**DATA FOR THIS EXERCISE**
++++++++++
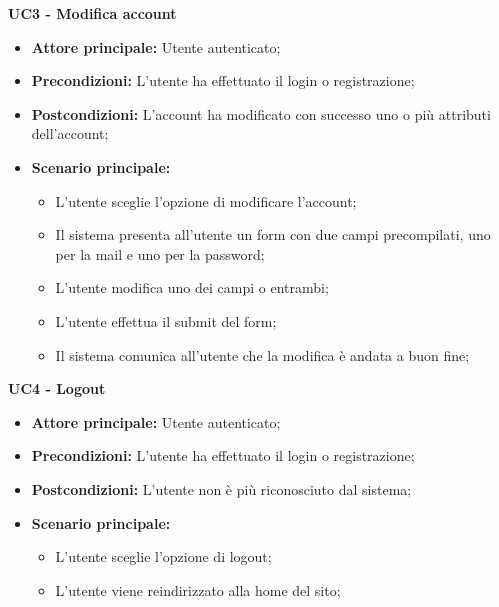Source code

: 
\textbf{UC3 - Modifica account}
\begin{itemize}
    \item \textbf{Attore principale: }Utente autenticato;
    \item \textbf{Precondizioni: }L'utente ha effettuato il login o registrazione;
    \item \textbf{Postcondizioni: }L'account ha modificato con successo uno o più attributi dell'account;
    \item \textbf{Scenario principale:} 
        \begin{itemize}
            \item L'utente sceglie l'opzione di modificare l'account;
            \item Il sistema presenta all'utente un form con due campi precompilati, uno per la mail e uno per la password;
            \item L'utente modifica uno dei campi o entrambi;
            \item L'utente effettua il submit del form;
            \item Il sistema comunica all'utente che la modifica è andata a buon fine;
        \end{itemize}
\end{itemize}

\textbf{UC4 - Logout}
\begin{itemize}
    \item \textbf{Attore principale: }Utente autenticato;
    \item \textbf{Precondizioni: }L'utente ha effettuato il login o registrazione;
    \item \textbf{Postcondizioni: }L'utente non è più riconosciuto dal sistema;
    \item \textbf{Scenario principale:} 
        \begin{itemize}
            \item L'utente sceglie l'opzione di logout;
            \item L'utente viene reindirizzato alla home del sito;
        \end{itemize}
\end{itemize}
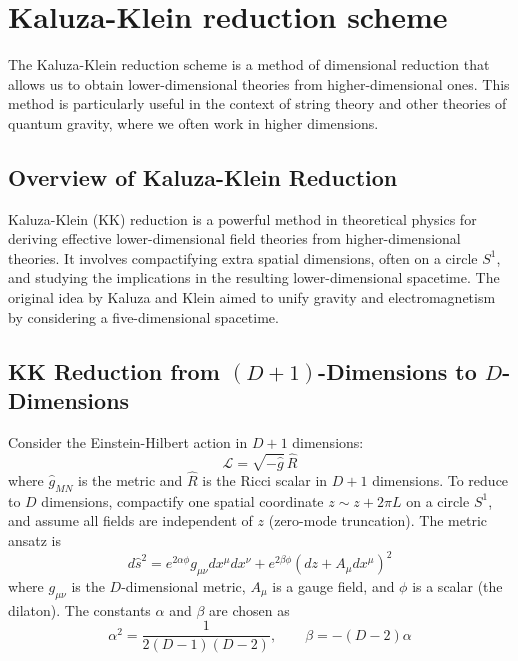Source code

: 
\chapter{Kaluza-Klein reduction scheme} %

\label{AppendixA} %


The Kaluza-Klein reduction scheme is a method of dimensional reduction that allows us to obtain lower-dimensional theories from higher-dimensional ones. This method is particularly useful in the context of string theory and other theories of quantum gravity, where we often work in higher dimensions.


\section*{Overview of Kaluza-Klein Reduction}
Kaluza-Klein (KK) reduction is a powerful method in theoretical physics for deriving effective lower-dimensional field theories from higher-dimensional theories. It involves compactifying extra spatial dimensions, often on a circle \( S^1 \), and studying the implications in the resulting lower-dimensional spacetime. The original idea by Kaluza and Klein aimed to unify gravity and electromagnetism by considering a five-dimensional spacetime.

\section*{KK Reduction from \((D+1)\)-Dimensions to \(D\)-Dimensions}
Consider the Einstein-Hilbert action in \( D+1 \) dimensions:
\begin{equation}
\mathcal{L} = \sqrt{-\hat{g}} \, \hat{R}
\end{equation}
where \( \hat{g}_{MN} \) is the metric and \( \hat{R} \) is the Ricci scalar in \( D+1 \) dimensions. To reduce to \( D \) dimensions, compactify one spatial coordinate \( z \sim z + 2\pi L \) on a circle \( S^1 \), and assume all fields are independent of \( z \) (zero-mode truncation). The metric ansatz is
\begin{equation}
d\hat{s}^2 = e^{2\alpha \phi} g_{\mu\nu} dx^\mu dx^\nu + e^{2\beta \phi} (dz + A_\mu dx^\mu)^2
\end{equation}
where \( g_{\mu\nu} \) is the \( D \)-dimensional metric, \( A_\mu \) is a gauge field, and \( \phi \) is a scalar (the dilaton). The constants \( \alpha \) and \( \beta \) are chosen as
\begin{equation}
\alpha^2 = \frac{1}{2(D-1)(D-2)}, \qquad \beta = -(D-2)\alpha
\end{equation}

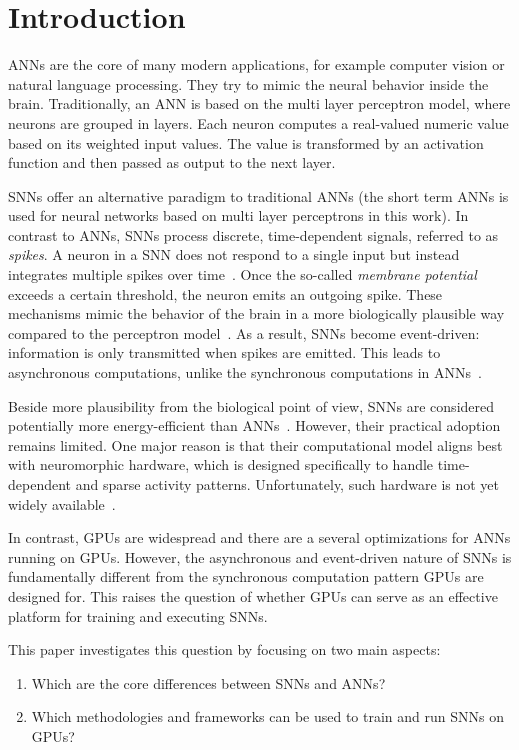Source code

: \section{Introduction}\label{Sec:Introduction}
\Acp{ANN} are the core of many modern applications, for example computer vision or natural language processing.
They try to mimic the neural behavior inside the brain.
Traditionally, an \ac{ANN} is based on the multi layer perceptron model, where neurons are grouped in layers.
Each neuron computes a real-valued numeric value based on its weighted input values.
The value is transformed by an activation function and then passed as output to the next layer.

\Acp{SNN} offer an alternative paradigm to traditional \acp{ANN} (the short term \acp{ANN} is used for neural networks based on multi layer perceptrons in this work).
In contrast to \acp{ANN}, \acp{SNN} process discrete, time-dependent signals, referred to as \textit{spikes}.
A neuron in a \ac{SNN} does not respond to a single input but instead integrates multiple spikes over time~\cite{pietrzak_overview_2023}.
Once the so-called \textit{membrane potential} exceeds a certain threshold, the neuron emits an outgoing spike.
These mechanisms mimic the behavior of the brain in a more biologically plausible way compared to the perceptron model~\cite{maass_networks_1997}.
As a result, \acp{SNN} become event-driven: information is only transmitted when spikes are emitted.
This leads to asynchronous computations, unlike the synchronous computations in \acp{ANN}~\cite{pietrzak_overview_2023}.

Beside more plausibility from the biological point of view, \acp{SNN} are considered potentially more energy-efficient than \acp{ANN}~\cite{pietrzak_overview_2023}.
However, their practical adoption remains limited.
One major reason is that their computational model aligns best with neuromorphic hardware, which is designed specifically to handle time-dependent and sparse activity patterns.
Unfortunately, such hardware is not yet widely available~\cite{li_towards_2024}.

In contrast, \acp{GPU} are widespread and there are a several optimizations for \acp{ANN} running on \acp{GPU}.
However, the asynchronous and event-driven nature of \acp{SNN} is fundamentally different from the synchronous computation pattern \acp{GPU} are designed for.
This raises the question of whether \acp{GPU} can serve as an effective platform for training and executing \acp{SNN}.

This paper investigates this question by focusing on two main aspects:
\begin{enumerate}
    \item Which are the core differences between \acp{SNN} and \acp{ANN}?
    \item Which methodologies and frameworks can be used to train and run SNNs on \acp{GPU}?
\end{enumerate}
++++++++++
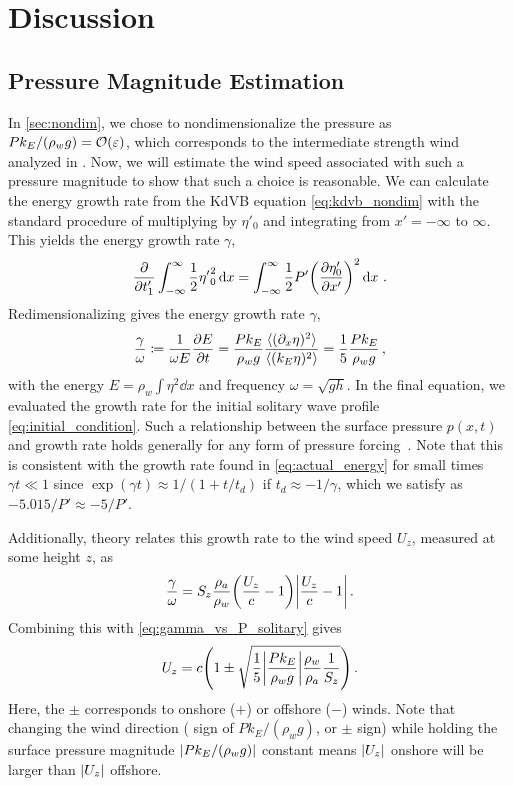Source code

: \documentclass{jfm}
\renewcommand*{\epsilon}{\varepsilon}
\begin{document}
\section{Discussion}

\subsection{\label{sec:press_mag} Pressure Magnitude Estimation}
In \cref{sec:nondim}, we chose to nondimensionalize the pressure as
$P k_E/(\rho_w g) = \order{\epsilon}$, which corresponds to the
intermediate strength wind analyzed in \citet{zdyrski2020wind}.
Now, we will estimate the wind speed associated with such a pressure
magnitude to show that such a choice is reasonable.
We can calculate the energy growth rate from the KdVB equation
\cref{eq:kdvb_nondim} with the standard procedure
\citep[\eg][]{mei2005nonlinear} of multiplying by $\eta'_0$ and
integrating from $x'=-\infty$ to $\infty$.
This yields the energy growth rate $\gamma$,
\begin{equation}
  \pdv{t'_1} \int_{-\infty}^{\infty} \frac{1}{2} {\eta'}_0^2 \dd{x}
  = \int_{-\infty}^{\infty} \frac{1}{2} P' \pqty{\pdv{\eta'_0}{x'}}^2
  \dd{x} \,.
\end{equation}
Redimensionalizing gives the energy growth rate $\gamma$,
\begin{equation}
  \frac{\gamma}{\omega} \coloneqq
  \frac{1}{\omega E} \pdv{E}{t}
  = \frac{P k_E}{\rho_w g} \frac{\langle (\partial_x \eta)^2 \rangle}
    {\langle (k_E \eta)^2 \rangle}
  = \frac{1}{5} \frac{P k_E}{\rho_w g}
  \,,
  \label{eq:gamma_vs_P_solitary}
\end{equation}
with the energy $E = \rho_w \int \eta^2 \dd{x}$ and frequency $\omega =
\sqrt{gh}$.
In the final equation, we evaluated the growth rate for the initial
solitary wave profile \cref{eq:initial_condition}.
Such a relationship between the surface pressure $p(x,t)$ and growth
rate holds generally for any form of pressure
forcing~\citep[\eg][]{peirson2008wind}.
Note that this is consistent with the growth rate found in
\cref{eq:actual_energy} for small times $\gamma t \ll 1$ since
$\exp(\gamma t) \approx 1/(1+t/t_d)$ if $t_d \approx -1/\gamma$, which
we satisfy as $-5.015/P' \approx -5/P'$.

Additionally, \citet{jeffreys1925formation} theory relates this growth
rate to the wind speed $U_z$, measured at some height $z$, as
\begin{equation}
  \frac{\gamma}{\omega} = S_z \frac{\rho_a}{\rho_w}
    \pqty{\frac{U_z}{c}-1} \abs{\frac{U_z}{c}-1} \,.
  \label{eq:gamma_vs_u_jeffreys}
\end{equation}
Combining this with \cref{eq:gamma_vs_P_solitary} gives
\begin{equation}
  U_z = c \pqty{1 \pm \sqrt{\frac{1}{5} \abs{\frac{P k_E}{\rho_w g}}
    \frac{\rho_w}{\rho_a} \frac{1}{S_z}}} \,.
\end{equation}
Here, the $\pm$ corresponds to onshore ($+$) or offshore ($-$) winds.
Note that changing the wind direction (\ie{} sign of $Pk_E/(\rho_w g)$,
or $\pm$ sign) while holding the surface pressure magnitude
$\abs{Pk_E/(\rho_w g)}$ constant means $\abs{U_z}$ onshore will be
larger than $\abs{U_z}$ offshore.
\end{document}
++++++++++
**PROBLEM**
Could you write out, exactly as they stand, only the lines above that begin at the line with "if $t_d \approx -1/\gamma$, which" and stop after the line with "Note that changing"?

**RESULT**
$\exp(\gamma t) \approx 1/(1+t/t_d)$ if $t_d \approx -1/\gamma$, which
we satisfy as $-5.015/P' \approx -5/P'$.

Additionally, \citet{jeffreys1925formation} theory relates this growth
rate to the wind speed $U_z$, measured at some height $z$, as
\begin{equation}
  \frac{\gamma}{\omega} = S_z \frac{\rho_a}{\rho_w}
    \pqty{\frac{U_z}{c}-1} \abs{\frac{U_z}{c}-1} \,.
  \label{eq:gamma_vs_u_jeffreys}
\end{equation}
Combining this with \cref{eq:gamma_vs_P_solitary} gives
\begin{equation}
  U_z = c \pqty{1 \pm \sqrt{\frac{1}{5} \abs{\frac{P k_E}{\rho_w g}}
    \frac{\rho_w}{\rho_a} \frac{1}{S_z}}} \,.
\end{equation}
Here, the $\pm$ corresponds to onshore ($+$) or offshore ($-$) winds.
Note that changing the wind direction (\ie{} sign of $Pk_E/(\rho_w g)$,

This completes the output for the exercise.